▶ [WHAT THE TASK REQUIRES]:
From the records below, please return each line that holds the word "release".

▶ [ENTRIES SHOWN]:
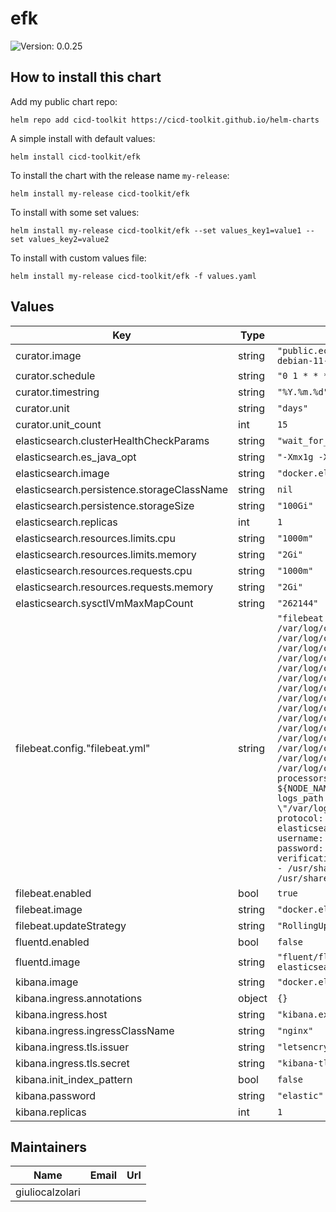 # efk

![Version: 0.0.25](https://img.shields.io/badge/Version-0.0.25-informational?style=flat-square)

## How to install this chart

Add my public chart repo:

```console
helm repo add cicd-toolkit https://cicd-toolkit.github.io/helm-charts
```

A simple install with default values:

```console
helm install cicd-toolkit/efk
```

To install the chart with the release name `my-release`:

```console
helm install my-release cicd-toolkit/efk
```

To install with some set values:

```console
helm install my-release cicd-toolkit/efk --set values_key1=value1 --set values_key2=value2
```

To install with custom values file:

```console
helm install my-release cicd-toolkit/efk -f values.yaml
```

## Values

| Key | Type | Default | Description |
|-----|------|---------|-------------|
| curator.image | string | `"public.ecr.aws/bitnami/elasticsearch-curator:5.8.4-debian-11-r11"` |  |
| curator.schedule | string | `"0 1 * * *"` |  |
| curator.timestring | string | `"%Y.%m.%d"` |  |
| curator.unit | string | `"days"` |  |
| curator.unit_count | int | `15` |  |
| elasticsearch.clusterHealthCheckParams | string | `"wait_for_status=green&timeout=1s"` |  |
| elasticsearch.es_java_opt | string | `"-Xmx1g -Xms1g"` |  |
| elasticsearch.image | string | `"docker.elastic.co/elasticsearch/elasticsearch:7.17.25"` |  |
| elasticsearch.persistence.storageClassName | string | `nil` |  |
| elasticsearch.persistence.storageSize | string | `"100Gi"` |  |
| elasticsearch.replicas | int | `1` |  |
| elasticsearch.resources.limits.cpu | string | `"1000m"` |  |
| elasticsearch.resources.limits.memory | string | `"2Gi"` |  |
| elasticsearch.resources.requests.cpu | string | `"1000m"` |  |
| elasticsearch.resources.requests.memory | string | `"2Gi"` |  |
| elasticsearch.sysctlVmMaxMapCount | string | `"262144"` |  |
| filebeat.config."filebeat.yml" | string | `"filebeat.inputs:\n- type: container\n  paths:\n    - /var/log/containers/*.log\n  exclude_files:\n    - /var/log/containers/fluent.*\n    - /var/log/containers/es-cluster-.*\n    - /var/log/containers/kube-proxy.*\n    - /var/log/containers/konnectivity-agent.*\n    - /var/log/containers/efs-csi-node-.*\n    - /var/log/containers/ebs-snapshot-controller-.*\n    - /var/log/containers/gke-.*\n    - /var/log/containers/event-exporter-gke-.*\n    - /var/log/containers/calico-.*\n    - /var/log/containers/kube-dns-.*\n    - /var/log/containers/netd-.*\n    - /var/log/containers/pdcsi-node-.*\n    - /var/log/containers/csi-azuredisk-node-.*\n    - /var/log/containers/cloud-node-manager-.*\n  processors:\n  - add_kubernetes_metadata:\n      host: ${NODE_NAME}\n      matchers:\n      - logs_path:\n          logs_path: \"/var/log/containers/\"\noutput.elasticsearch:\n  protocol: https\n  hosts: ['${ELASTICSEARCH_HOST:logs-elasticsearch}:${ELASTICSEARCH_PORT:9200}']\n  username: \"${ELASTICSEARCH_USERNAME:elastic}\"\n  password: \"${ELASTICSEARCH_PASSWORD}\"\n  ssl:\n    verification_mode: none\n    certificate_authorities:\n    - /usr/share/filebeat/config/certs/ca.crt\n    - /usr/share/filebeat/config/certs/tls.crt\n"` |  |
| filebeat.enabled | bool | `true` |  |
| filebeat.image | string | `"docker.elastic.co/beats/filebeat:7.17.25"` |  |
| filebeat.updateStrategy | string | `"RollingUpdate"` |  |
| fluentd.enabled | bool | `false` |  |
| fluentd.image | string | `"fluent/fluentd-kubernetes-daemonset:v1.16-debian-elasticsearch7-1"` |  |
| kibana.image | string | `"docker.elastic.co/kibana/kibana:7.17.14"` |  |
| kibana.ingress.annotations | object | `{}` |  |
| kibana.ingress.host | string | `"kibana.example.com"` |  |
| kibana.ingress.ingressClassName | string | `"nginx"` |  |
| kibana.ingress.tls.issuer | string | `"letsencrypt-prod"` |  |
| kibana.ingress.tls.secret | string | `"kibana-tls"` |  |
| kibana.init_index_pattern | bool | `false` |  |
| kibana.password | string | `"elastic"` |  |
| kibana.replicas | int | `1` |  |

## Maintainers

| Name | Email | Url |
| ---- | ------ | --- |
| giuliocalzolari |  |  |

▶ [SOLUTION BELOW]:
To install the chart with the release name `my-release`:
helm install my-release cicd-toolkit/efk
helm install my-release cicd-toolkit/efk --set values_key1=value1 --set values_key2=value2
helm install my-release cicd-toolkit/efk -f values.yaml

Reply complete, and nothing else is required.